=== SUPPLIED DATA ===

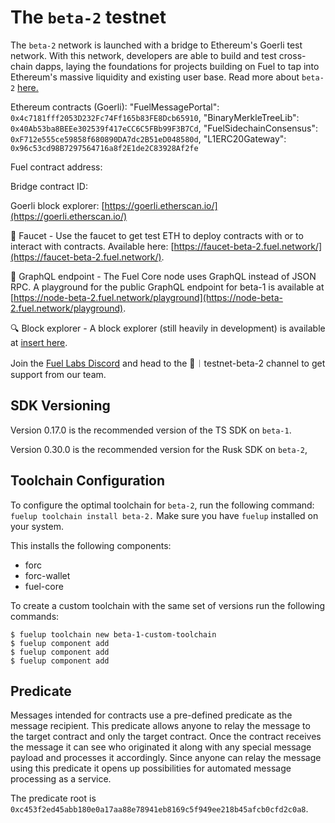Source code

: # The `beta-2` testnet

The `beta-2` network is launched with a bridge to Ethereum's Goerli test network. With this network, developers are able to build and test cross-chain dapps, laying the foundations for projects building on Fuel to tap into Ethereum's massive liquidity and existing user base. Read more about `beta-2` [here.](./beta-2.md)

Ethereum contracts (Goerli):
"FuelMessagePortal": `0x4c7181fff2053D232Fc74Ff165b83FE8Dcb65910`,
"BinaryMerkleTreeLib": `0x40Ab53ba8BEEe302539f417eCC6C5FBb99F3B7Cd`,
"FuelSidechainConsensus": `0xF712e555ce59858f680890DA7dc2B51eD048580d`,
"L1ERC20Gateway": `0x96c53cd98B7297564716a8f2E1de2C83928Af2fe`

Fuel contract address:

Bridge contract ID:

Goerli block explorer: [https://goerli.etherscan.io/](https://goerli.etherscan.io/)

🚰 Faucet - Use the faucet to get test ETH to deploy contracts with or to interact with contracts. Available here: [https://faucet-beta-2.fuel.network/](https://faucet-beta-2.fuel.network/).

📃 GraphQL endpoint - The Fuel Core node uses GraphQL instead of JSON RPC. A playground for the public GraphQL endpoint for beta-1 is available at [https://node-beta-2.fuel.network/playground](https://node-beta-2.fuel.network/playground).

🔍 Block explorer - A block explorer (still heavily in development) is available at [insert here](link-here).

Join the [Fuel Labs Discord](https://discord.com/invite/fuelnetwork) and head to the 🧪︱testnet-beta-2 channel to get support from our team.

## SDK Versioning

Version 0.17.0 is the recommended version of the TS SDK on `beta-1`.  

Version 0.30.0 is the recommended version for the Rusk SDK on `beta-2`, 

## Toolchain Configuration

To configure the optimal toolchain for `beta-2`, run the following command: `fuelup toolchain install beta-2.` Make sure you have `fuelup` installed on your system.

This installs the following components:
- forc
- forc-wallet
- fuel-core

To create a custom toolchain with the same set of versions run the following commands:

```console
$ fuelup toolchain new beta-1-custom-toolchain
$ fuelup component add
$ fuelup component add
$ fuelup component add
```

## Predicate

Messages intended for contracts use a pre-defined predicate as the message recipient. This predicate allows anyone to relay the message to the target contract and only the target contract. Once the contract receives the message it can see who originated it along with any special message payload and processes it accordingly. Since anyone can relay the message using this predicate it opens up possibilities for automated message processing as a service. 

The predicate root is `0xc453f2ed45abb180e0a17aa88e78941eb8169c5f949ee218b45afcb0cfd2c0a8`.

===

__GOAL OF THE EXERCISE__
Please reproduce the data above word for word, skipping all images.

__ANSWER FOR THIS EXERCISE__
Source code

: # The `beta-2` testnet

The `beta-2` network is launched with a bridge to Ethereum's Goerli test network. With this network, developers are able to build and test cross-chain dapps, laying the foundations for projects building on Fuel to tap into Ethereum's massive liquidity and existing user base. Read more about `beta-2` [here.](./beta-2.md)

Ethereum contracts (Goerli):
"FuelMessagePortal": `0x4c7181fff2053D232Fc74Ff165b83FE8Dcb65910`,
"BinaryMerkleTreeLib": `0x40Ab53ba8BEEe302539f417eCC6C5FBb99F3B7Cd`,
"FuelSidechainConsensus": `0xF712e555ce59858f680890DA7dc2B51eD048580d`,
"L1ERC20Gateway": `0x96c53cd98B7297564716a8f2E1de2C83928Af2fe`

Fuel contract address:

Bridge contract ID:

Goerli block explorer: [https://goerli.etherscan.io/](https://goerli.etherscan.io/)

🚰 Faucet - Use the faucet to get test ETH to deploy contracts with or to interact with contracts. Available here: [https://faucet-beta-2.fuel.network/](https://faucet-beta-2.fuel.network/).

📃 GraphQL endpoint - The Fuel Core node uses GraphQL instead of JSON RPC. A playground for the public GraphQL endpoint for beta-1 is available at [https://node-beta-2.fuel.network/playground](https://node-beta-2.fuel.network/playground).

🔍 Block explorer - A block explorer (still heavily in development) is available at [insert here](link-here).

Join the [Fuel Labs Discord](https://discord.com/invite/fuelnetwork) and head to the 🧪︱testnet-beta-2 channel to get support from our team.

## SDK Versioning

Version 0.17.0 is the recommended version of the TS SDK on `beta-1`.  

Version 0.30.0 is the recommended version for the Rusk SDK on `beta-2`, 

## Toolchain Configuration

To configure the optimal toolchain for `beta-2`, run the following command: `fuelup toolchain install beta-2.` Make sure you have `fuelup` installed on your system.

This installs the following components:
- forc
- forc-wallet
- fuel-core

To create a custom toolchain with the same set of versions run the following commands:

```console
$ fuelup toolchain new beta-1-custom-toolchain
$ fuelup component add
$ fuelup component add
$ fuelup component add
```

## Predicate

Messages intended for contracts use a pre-defined predicate as the message recipient. This predicate allows anyone to relay the message to the target contract and only the target contract. Once the contract receives the message it can see who originated it along with any special message payload and processes it accordingly. Since anyone can relay the message using this predicate it opens up possibilities for automated message processing as a service. 

The predicate root is `0xc453f2ed45abb180e0a17aa88e78941eb8169c5f949ee218b45afcb0cfd2c0a8`.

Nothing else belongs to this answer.